In the entries below, which lines run from the one containing "is a crucial" to the one containing "see the structure"? Copy exactly those lines, ends included, and no others.

--- Stored data entries ---
=== Begin Enclosure ===
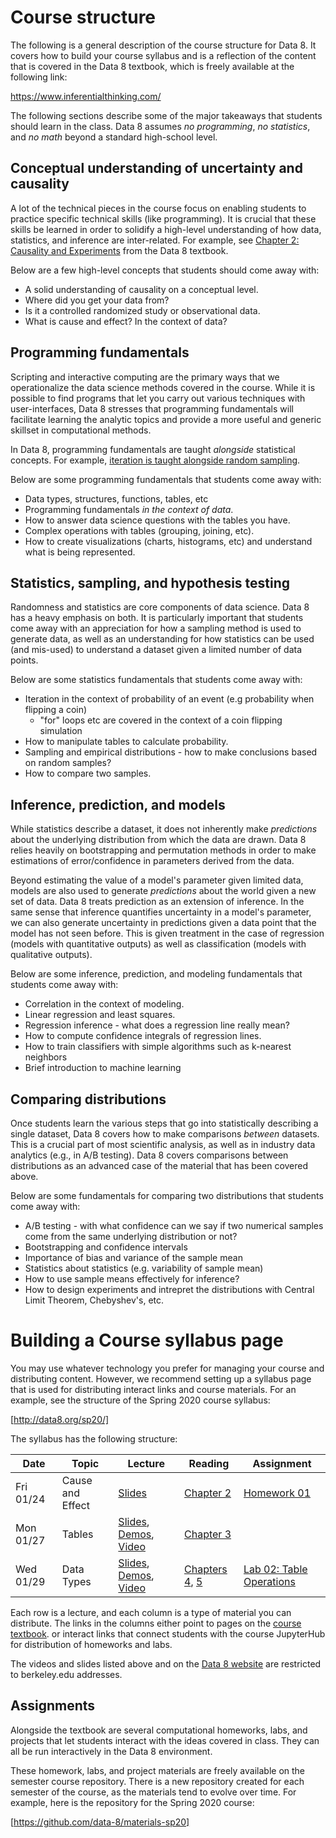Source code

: # Course structure

The following is a general description of the course structure for Data 8.
It covers how to build your course syllabus and is a reflection of the content that is covered in the Data 8
textbook, which is freely available at the following link:

https://www.inferentialthinking.com/

The following sections describe some of the major takeaways that students
should learn in the class. Data 8 assumes *no programming*,
*no statistics*, and *no math* beyond a standard high-school level.

## Conceptual understanding of uncertainty and causality

A lot of the technical pieces in the course focus on enabling students to practice
specific technical skills (like programming). It is crucial that these skills
be learned in order to solidify a high-level understanding of how data, statistics,
and inference are inter-related. For example, see
[Chapter 2: Causality and Experiments](https://www.inferentialthinking.com/chapters/02/causality-and-experiments.html)
from the Data 8 textbook.

Below are a few high-level concepts that students should come away with:

* A solid understanding of causality on a conceptual level.
* Where did you get your data from?
* Is it a controlled randomized study or observational data.
* What is cause and effect? In the context of data?

## Programming fundamentals

Scripting and interactive computing are the primary ways that we operationalize
the data science methods covered in the course. While it is possible to find
programs that let you carry out various techniques with user-interfaces, Data 8
stresses that programming fundamentals will facilitate learning the analytic
topics and provide a more useful and generic skillset in computational methods.

In Data 8, programming fundamentals are taught *alongside* statistical concepts.
For example, [iteration is taught alongside random sampling](https://www.inferentialthinking.com/chapters/09/2/iteration.html).

Below are some programming fundamentals that students come away with:

* Data types, structures, functions, tables, etc
* Programming fundamentals *in the context of data*.
* How to answer data science questions with the tables you have.
* Complex operations with tables (grouping, joining, etc). 
* How to create visualizations (charts, histograms, etc) and understand what is being represented.


## Statistics, sampling, and hypothesis testing

Randomness and statistics are core components of data science. Data 8
has a heavy emphasis on both. It is particularly important that students come
away with an appreciation for how a sampling method is
used to generate data, as well as an understanding for how statistics can
be used (and mis-used) to understand a dataset given a limited number
of data points.

Below are some statistics fundamentals that students come away with:

* Iteration in the context of probability of an event (e.g probability when flipping a coin)
   * "for" loops etc are covered in the context of a coin flipping simulation
* How to manipulate tables to calculate probability.
* Sampling and empirical distributions - how to make conclusions based on random samples?
* How to compare two samples.

## Inference, prediction, and models

While statistics describe a dataset, it does not inherently make *predictions*
about the underlying distribution from which the data are drawn. Data 8 relies
heavily on bootstrapping and permutation methods in order to make estimations
of error/confidence in parameters derived from the data.

Beyond estimating the value of a model's parameter given limited data, models
are also used to generate *predictions* about the world given a new set of
data. Data 8 treats prediction as an extension of inference. In the same
sense that inference quantifies uncertainty in a model's parameter, we can also
generate uncertainty in predictions given a data point that the model has not
seen before. This is given treatment in the case of regression (models with quantitative outputs)
as well as classification (models with qualitative outputs).

Below are some inference, prediction, and modeling fundamentals that students come away with:

* Correlation in the context of modeling. 
* Linear regression and least squares.
* Regression inference - what does a regression line really mean?
* How to compute confidence integrals of regression lines.
* How to train classifiers with simple algorithms such as k-nearest neighbors
* Brief introduction to machine learning

## Comparing distributions

Once students learn the various steps that go into statistically describing a
single dataset, Data 8 covers how to make comparisons *between* datasets. This
is a crucial part of most scientific analysis, as well as in industry data
analytics (e.g., in A/B testing). Data 8 covers comparisons between distributions
as an advanced case of the material that has been covered above.

Below are some fundamentals for comparing two distributions that students come away with:

* A/B testing - with what confidence can we say if two numerical samples come from the same underlying distribution or not?
* Bootstrapping and confidence intervals 
* Importance of bias and variance of the sample mean
* Statistics about statistics (e.g. variability of sample mean) 
* How to use sample means effectively for inference?
* How to design experiments and intrepret the distributions with Central Limit Theorem, Chebyshev's, etc.


# Building a Course syllabus page

You may use whatever technology you prefer for managing your course and
distributing content. However, we recommend setting up a syllabus page that
is used for distributing interact links and course materials. For an example,
see the structure of the Spring 2020 course syllabus:

[http://data8.org/sp20/]

The syllabus has the following structure:

| Date          | Topic | Lecture  | Reading | Assignment
| ------------- | ----- | -------  | ------- | ----------
| Fri 01/24 | Cause and Effect | [Slides](https://docs.google.com/presentation/d/1lSwG_uGwQRL3oGQnmn7aphxYZlzX0G0KHeyNM-cNZb4/edit?usp=sharing) | [Chapter 2](https://www.inferentialthinking.com/chapters/02/causality-and-experiments.html) | [Homework 01](http://datahub.berkeley.edu/hub/user-redirect/git-sync?repo=https://github.com/data-8/materials-sp20&subPath=materials/sp20/hw/hw01/hw01.ipynb)
| Mon 01/27 | Tables | [Slides](https://docs.google.com/presentation/d/1jn2X5JtbOqOfiBa_QdV2ITw491dhRdxIvKR0bR1tWUk/edit?usp=sharing), [Demos](http://datahub.berkeley.edu/hub/user-redirect/git-sync?repo=https://github.com/data-8/materials-sp20&subPath=lec/lec03.ipynb), [Video](https://www.youtube.com/watch?v=BW9XcOG8jag) | [Chapter 3](https://www.inferentialthinking.com/chapters/03/programming-in-python.html)| |
| Wed 01/29 | Data Types |  [Slides](https://docs.google.com/presentation/d/1TjU8ismB9qSrWAivDq2HvuYy68sRTE_Q_V3gPcHP0qQ/edit?usp=sharing), [Demos](http://datahub.berkeley.edu/hub/user-redirect/git-sync?repo=https://github.com/data-8/materials-sp20&subPath=lec/lec04.ipynb), [Video](http://youtube.com/watch?v=F3krVj7GkI0) | [Chapters 4](https://www.inferentialthinking.com/chapters/04/data-types.html), [5](https://www.inferentialthinking.com/chapters/05/sequences.html)| [Lab 02: Table Operations](http://datahub.berkeley.edu/hub/user-redirect/git-sync?repo=https://github.com/data-8/materials-sp20&subPath=materials/sp20/lab/lab02/lab02.ipynb)

Each row is a lecture, and each column is a type of material you can distribute.
The links in the columns either point to pages on the [course textbook](https://inferentialthinking.com).
or interact links that connect students with the course JupyterHub for distribution of homeworks and labs.

The videos and slides listed above and on the [Data 8 website](http://data8.org/sp20/) are restricted to berkeley.edu addresses. 


## Assignments

Alongside the textbook are several computational homeworks, labs, and projects that let students interact with the
ideas covered in class. They can all be run interactively in the Data 8 environment.

These homework, labs, and project materials are freely available on the semester course repository.
There is a new repository created for each semester of the course, as the materials
tend to evolve over time. For example, here is the repository for the Spring 2020 course:

[https://github.com/data-8/materials-sp20]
=== End Enclosure ===
--- COMPLETED TASK ---
is a crucial part of most scientific analysis, as well as in industry data
analytics (e.g., in A/B testing). Data 8 covers comparisons between distributions
as an advanced case of the material that has been covered above.

Below are some fundamentals for comparing two distributions that students come away with:

* A/B testing - with what confidence can we say if two numerical samples come from the same underlying distribution or not?
* Bootstrapping and confidence intervals 
* Importance of bias and variance of the sample mean
* Statistics about statistics (e.g. variability of sample mean) 
* How to use sample means effectively for inference?
* How to design experiments and intrepret the distributions with Central Limit Theorem, Chebyshev's, etc.


# Building a Course syllabus page

You may use whatever technology you prefer for managing your course and
distributing content. However, we recommend setting up a syllabus page that
is used for distributing interact links and course materials. For an example,
see the structure of the Spring 2020 course syllabus:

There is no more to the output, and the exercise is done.